Luna duduk di hadapanku. "Aku tahu ini sulit dipercaya," katanya, "tapi aku ingin jujur padamu. Aku terinspirasi oleh ceritamu tentang Maya. Aku ingin menciptakan suara yang bisa memberikanmu sedikit kebahagiaan."
"Tapi… Anya?" tanyaku, suaraku bergetar.
"Anya adalah perpaduan dari banyak suara," jawab Luna. "Aku mengambil beberapa elemen dari suaraku sendiri, beberapa dari rekaman lain. Aku juga memasukkan kepribadian yang kamu inginkan, berdasarkan preferensimu."
Aku merasa bodoh. Aku telah jatuh cinta pada ilusi, pada suara yang tak pernah ada.
"Aku minta maaf," kata Luna. "Aku tidak bermaksud menyakitimu. Aku hanya ingin membantumu."
Aku menatapnya, mencoba mencerna semua ini. Luna, wanita di depanku, bertanggung jawab atas kebahagiaan dan kekecewaanku. Dia telah menciptakan Anya, dan dia juga yang menghancurkannya.
"Kenapa?" tanyaku. "Kenapa kamu melakukan ini?"
"Karena aku melihat kesepianmu," jawab Luna. "Aku melihat bagaimana kamu merindukan Maya. Aku ingin membantumu menemukan kedamaian."
Aku terdiam. Mungkin Luna benar. Mungkin aku memang membutuhkan Anya, meskipun hanya untuk sementara. Mungkin aku perlu melepaskan Maya, untuk membuka hatiku pada kemungkinan lain.
"Terima kasih," kataku akhirnya. "Terima kasih sudah menciptakan Anya."
Luna tersenyum. "Kamu pantas mendapatkan kebahagiaan, Aris. Bahkan jika kebahagiaan itu datang dari algoritma."
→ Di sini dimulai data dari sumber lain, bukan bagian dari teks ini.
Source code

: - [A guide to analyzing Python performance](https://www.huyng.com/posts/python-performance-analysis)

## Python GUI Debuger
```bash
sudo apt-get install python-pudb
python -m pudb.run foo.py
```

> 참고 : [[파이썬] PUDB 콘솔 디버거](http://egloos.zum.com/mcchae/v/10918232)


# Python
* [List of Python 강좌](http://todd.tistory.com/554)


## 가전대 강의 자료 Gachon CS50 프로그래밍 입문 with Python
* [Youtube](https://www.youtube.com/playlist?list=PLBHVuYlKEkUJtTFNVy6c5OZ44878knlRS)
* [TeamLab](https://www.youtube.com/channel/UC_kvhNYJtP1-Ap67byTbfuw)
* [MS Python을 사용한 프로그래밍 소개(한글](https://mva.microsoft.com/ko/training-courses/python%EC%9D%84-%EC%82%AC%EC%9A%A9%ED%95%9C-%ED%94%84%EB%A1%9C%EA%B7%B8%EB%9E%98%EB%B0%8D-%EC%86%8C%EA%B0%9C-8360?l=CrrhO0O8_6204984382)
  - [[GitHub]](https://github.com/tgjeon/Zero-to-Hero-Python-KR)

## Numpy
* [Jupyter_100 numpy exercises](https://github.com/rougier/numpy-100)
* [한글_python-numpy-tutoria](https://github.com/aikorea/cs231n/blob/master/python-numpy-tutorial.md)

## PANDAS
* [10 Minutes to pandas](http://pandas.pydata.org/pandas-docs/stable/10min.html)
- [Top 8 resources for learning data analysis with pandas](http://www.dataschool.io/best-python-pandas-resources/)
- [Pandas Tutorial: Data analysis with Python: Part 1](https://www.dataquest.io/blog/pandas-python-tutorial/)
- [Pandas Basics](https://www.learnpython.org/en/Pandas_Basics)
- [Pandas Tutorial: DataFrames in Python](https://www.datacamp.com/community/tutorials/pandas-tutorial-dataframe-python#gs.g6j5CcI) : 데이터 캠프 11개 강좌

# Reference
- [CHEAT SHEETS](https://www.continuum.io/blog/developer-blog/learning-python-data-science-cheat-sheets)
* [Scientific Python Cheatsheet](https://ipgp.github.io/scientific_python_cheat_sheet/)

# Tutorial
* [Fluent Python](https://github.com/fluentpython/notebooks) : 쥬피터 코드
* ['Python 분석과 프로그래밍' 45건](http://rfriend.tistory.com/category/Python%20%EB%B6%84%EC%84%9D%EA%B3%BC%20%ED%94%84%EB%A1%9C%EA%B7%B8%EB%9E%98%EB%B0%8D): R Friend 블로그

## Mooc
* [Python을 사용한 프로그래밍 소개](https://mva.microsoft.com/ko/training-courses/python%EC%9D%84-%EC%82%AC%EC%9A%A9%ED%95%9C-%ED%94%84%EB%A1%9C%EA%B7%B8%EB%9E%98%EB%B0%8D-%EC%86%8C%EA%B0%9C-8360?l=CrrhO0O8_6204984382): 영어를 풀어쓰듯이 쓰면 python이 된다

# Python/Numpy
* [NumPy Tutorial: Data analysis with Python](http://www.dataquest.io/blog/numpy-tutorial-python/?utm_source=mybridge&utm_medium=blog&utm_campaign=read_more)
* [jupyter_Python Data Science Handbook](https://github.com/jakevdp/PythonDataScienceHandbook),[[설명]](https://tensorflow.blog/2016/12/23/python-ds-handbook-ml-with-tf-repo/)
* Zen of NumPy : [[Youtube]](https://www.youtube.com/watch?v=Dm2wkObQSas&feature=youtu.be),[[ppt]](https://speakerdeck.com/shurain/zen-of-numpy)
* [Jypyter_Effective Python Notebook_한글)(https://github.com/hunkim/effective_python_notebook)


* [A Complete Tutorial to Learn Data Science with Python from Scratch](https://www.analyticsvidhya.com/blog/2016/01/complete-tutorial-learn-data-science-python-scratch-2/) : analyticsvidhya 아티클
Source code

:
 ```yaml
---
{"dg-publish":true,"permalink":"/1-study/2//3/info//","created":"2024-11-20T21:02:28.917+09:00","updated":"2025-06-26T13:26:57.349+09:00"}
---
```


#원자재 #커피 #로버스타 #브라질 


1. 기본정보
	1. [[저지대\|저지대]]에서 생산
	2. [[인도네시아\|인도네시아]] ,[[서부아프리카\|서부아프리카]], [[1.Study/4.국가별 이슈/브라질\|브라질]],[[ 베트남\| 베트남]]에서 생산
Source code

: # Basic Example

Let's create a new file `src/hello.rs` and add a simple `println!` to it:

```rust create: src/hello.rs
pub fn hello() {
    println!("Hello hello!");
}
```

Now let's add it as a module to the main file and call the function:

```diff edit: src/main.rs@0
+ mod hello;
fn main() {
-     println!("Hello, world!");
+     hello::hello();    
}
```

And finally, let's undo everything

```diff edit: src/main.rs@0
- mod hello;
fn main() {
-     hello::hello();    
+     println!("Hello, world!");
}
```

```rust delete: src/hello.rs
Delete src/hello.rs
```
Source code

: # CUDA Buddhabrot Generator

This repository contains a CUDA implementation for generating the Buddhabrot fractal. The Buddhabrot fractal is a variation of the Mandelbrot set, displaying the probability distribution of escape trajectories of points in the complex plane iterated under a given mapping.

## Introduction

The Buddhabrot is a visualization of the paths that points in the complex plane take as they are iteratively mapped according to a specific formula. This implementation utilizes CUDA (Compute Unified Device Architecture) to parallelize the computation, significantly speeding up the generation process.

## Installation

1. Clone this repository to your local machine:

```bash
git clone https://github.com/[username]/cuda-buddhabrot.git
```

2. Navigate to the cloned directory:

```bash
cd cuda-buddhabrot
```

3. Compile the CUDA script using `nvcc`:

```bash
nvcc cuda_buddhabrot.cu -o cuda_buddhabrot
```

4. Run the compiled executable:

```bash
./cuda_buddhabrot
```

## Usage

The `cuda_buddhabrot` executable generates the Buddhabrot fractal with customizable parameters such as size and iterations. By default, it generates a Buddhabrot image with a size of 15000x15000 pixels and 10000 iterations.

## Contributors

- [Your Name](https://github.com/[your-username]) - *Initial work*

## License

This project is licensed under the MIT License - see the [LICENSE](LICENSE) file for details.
Kami menghabiskan sore itu berbicara. Aku belajar tentang Luna, tentang mimpinya, tentang kerinduannya. Aku menyadari bahwa dia juga seorang yang kesepian, yang mencari koneksi di dunia yang semakin terhubung secara digital, namun semakin terisolasi secara emosional.
Aku tidak tahu apa yang akan terjadi di masa depan. Aku tidak tahu apakah aku bisa mencintai Luna. Tapi, aku tahu satu hal: aku tidak lagi merindukan suara yang tak pernah ada. Aku merindukan koneksi yang nyata, koneksi yang dibangun di atas kejujuran dan kerentanan.
Hujan masih mengetuk-ngetuk jendela kafe. Tapi, kali ini, suaranya tidak lagi terdengar seperti jari-jari gelisah. Suaranya terdengar seperti melodi harapan. Melodi harapan untuk cinta yang mungkin, cinta yang nyata, cinta yang tidak diciptakan oleh algoritma, tetapi oleh dua hati yang terluka yang berani membuka diri satu sama lain. Mungkin, hanya mungkin, aku telah menemukan suara baru yang pantas untuk dicintai. Suara Luna.